With Halloween, Thanksgiving, Christmas and New Year's on the way, so too are candy, pies, cookies and eggnog, but an upcoming series of nutritional classes may offer some still sweet, but healthier alternatives to eat during the holiday season.
The 8-week series of free classes, begins Oct. 31, from 10:30 to 11:30 a.m. at the Kenai Peninsula Food Bank, and will be taught by Colleen Sonnevil, nutritional educator for the University of Alaska's Cooperative Extension Office in Soldotna.
"She's been doing classes here for the last three and a half years and they help the general public and food bank clients eat more nutritious meals and lead healthier lives," said Linda Swarner, Executive Director of the food bank.
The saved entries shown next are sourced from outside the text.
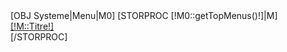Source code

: <!-- Block permanent links module HEADER -->
<div class="blockparmanentlinks hidden-phone">
	[OBJ Systeme|Menu|M0]
	[STORPROC [!M0::getTopMenus()!]|M]
	<div class="nav-item">
		<div class="item-top">
			<a href="/[!M::Url!]" title="contact">[!M::Titre!]</a>
		</div>
	</div>
	[/STORPROC]
	<div class="nav-item">
		<div class="item-top">
			<script type="text/javascript">
				writeBookmarkLink('http://[!Domaine!]', 'Kob-eye Boutique', '<span class="hidden-phone">__BOOKMARK__</span>');
			</script>
		</div>
	</div>
</div>
<!-- /Block permanent links module HEADER -->

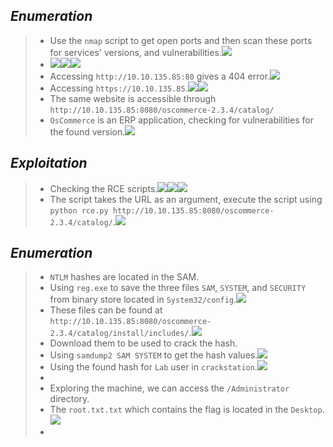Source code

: 
## *Enumeration*
>	- Use the `nmap` script to get open ports and then scan these ports for services' versions, and vulnerabilities.![](nmap-script.png)
>	- ![](nmap-out-1.png)![](nmap-out-2.png)![](nmap-out-3.png)
>	- Accessing `http://10.10.135.85:80` gives a 404 error.![](404-error.png)
>	- Accessing `https://10.10.135.85`.![](apache-443.png)![](oscommerce-catalog.png)
>	- The same website is accessible through `http://10.10.135.85:8080/oscommerce-2.3.4/catalog/`
>	- `OsCommerce` is an ERP application, checking for vulnerabilities for the found version.![](oscommerce-vuln.png)
## *Exploitation*
>	- Checking the RCE scripts.![](rce-script-1.png)![](rce-script-2.png)![](rce-script-3.png)
>	- The script takes the URL as an argument, execute the script using `python rce.py http://10.10.135.85:8080/oscommerce-2.3.4/catalog/`.![](rce-script-out.png)

## *Enumeration*
>	- `NTLM` hashes are located in the SAM.
>	- Using `reg.exe` to save the three files `SAM`, `SYSTEM`, and `SECURITY` from binary store located in `System32/config`.![](ntlm-files.png)
>	- These files can be found at `http://10.10.135.85:8080/oscommerce-2.3.4/catalog/install/includes/`.![](ntlm-files-web.png)
>	- Download them to be used to crack the hash.
>	- Using `samdump2 SAM SYSTEM` to get the hash values.![](sam-hashes.png)
>	- Using the found hash for `Lab` user in `crackstation`.![](lab-hash-cracked.png)
>	- 
>	- Exploring the machine, we can access the `/Administrator` directory.
>	- The `root.txt.txt` which contains the flag is located in the `Desktop`.![](flag-1.png)
>	- 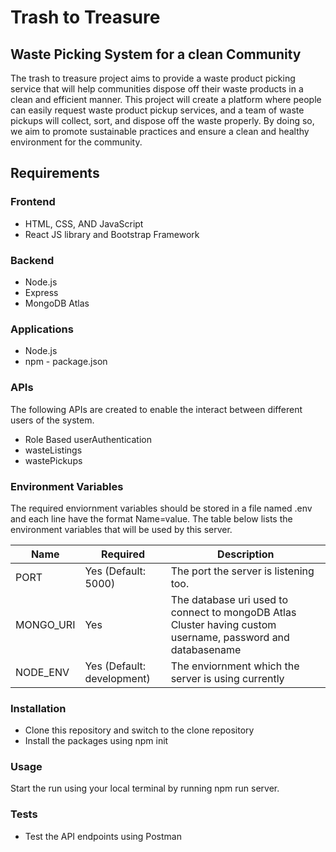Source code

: # Trash to Treasure
## Waste Picking System for a clean Community
<p> The trash to treasure project aims to provide a waste product picking service that will help communities dispose off their waste products in a clean and efficient manner. This project will create a platform where people can easily request waste product pickup services, and a team of waste pickups will collect, sort, and dispose off the waste properly. By doing so, we aim to promote sustainable practices and ensure a clean and healthy environment for the community. </p>

## Requirements
### Frontend
* HTML, CSS, AND JavaScript
* React JS library and Bootstrap Framework
### Backend 
* Node.js 
* Express
* MongoDB Atlas
### Applications
* Node.js
* npm - package.json
### APIs
The following APIs are created to enable the interact between different users of the system.
* Role Based userAuthentication
* wasteListings
* wastePickups
### Environment Variables
The required enviornment variables should be stored in a file named .env and each line have the format Name=value. The table below lists the environment variables that will be used by this server.

| Name  | Required  | Description |
|-------|-----------|-------------|
|PORT   | Yes (Default: 5000) | The port the server is listening too. |
|MONGO_URI| Yes  | The database uri used to connect to mongoDB Atlas Cluster having custom username, password and databasename |
|NODE_ENV    | Yes (Default: development)| The enviornment which the server is using currently |
### Installation
* Clone this repository and switch to the clone repository
* Install the packages using npm init
### Usage
Start the run using your local terminal by running npm run server.
### Tests
* Test the API endpoints using Postman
Sonnevil said she will be introducing some novel ideas for ingredients that are typically staples during the holidays, such as pumpkin, which will be discussed during the first class.
"Everyone knows how to make pumpkin pie, so I'll be showing people how to make pumpkin soup, pumpkin bagels, and all kinds of other things," she said.
Sonnevil said after October the classes will then begin to focus on the Thanksgiving holiday foods.
"I'll focus on turkey of course, but I'll give them the basics and then focus more on what they can do with leftovers. We'll also talk about different stuffing ideas, cranberry sauce recipes ad salad ideas besides the same old things people are used to," she said.
Closer to Christmas, when winter weather is at it's coolest, Sonnevil said she will be discussing ways to warm up.
"I'll go over how Russian teas, hot mochas, and other hot beverages and things they can make for themselves," she said.
Sonnevil said a lot of the classes will explore healthy alternative recipes for traditional holiday favorites, as well, and she'll be emphasizing recipes for those with special eating considerations.
"For example, making a pumpkin pie with Splenda, instead of sugar, and I always include recipes for diabetics because it can be hard for them to find the time to try new recipes during the holidays. I'll also have some gluten-free recipes because more and more people are starting to have food related allergies," she said.
Sonnevil said the classes will not only focus on eating better, but also on shopping to eat more wisely.
"I stress not buying whole jars of spice for things that will only be used once during the holidays. Most spices are expensive and only stay good on the shelf for about six months, so I remind people they can go to the bulk spice isle to buy what they need and save money," she said.
Sonnevil said by the end of the 8-week course, she hopes more people will be eating affordable, healthy, well-balanced diets and in the proper proportions.
"The holidays can be tough because they're filled with all the wrong things, but I try to emphasize eating choices that are good and good to eat," she said.